If a line contains the word "Flog", include it in the count; state how many such lines the listing has and nothing else.

[WORKING DATA]

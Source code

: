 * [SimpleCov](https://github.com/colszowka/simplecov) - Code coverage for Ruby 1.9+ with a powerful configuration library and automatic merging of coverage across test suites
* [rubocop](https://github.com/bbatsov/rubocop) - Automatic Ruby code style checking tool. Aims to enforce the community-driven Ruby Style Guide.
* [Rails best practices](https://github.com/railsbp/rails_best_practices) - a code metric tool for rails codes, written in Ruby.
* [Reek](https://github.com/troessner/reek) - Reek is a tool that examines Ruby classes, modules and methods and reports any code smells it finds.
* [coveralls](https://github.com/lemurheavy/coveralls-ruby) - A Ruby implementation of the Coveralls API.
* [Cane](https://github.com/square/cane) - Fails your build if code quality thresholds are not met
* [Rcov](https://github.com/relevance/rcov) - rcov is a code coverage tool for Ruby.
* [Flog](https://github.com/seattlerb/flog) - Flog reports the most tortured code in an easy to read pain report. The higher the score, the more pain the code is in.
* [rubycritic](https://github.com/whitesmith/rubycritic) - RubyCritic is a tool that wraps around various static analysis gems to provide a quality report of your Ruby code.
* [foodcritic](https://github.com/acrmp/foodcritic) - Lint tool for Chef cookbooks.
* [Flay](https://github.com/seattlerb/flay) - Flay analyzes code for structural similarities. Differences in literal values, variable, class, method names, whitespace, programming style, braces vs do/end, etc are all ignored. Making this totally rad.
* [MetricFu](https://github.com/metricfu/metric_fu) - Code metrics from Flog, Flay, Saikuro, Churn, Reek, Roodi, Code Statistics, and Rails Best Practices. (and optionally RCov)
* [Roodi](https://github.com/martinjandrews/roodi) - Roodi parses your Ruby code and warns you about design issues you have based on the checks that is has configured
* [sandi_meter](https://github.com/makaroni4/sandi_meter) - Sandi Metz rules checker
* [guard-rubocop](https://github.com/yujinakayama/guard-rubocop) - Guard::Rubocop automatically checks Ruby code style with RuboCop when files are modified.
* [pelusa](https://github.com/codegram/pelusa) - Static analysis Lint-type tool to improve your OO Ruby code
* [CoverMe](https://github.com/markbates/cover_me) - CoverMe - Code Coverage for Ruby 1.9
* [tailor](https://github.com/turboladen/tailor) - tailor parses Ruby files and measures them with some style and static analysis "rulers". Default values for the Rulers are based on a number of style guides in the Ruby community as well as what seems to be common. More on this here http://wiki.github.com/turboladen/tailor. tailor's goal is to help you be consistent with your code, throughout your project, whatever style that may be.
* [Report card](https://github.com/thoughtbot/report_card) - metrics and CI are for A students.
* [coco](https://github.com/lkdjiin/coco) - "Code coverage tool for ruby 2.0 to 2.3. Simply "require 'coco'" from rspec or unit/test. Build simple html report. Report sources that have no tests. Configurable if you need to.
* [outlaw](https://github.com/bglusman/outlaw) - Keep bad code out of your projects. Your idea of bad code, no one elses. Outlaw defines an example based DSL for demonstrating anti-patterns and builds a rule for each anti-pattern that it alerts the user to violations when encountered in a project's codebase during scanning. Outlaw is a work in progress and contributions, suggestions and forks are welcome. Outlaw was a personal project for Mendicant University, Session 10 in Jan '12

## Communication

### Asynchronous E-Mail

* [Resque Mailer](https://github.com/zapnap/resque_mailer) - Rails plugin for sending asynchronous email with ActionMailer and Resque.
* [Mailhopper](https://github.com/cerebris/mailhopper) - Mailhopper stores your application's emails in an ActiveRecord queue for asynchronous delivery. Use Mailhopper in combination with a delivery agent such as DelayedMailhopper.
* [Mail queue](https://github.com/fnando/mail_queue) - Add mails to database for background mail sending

[/WORKING DATA]
[WORKING DATA]

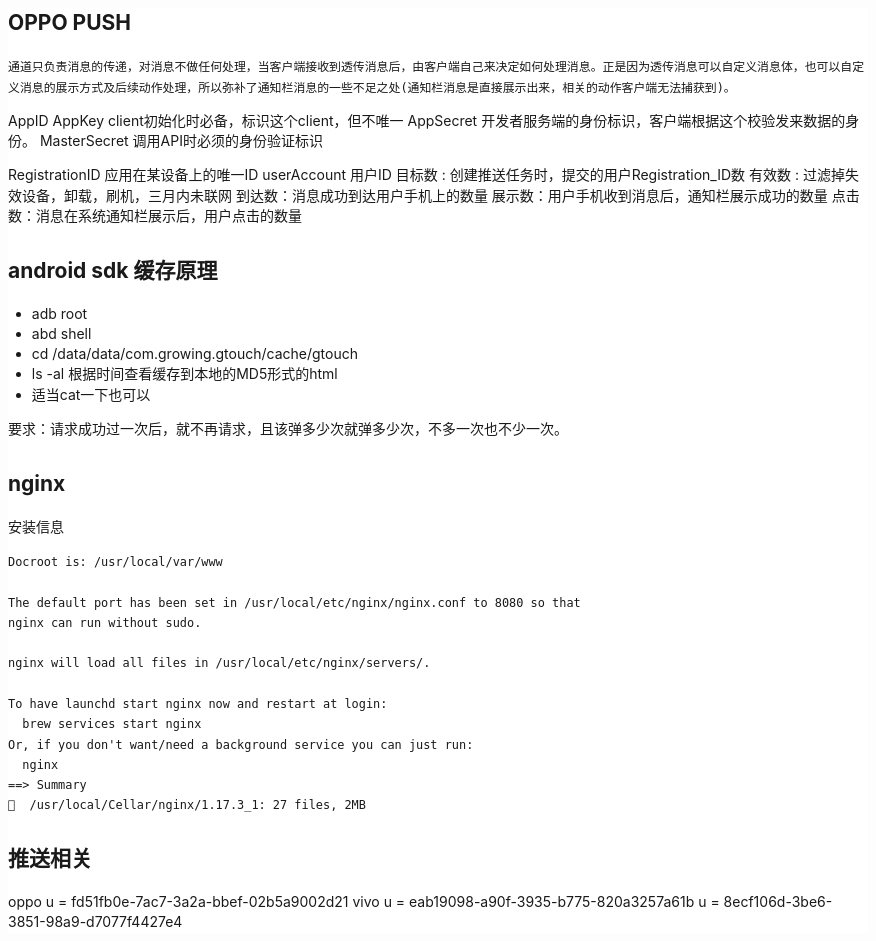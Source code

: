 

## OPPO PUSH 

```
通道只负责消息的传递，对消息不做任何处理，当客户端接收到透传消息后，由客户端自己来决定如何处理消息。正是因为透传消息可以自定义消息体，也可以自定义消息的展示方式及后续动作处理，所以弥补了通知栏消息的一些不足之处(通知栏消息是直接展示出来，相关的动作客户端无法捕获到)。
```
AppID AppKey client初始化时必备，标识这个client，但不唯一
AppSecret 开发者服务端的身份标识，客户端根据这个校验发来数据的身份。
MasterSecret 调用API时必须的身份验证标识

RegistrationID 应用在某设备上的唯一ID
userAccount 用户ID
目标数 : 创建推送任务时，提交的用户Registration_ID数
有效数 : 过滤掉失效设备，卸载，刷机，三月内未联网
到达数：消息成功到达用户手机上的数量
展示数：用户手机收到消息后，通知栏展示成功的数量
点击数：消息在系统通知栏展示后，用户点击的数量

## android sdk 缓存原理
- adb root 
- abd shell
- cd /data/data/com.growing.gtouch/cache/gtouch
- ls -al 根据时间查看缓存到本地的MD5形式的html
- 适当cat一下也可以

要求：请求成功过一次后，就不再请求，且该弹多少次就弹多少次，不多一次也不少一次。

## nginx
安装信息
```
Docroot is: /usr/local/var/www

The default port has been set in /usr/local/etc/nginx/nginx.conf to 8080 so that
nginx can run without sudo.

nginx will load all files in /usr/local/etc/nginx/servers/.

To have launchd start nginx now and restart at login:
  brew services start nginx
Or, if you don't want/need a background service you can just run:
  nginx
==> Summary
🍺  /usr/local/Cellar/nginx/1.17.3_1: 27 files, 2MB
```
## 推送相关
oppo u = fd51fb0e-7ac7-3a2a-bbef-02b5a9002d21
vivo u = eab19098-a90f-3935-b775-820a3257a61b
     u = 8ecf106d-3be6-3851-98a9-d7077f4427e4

[/WORKING DATA]

WORKED SOLUTION:
2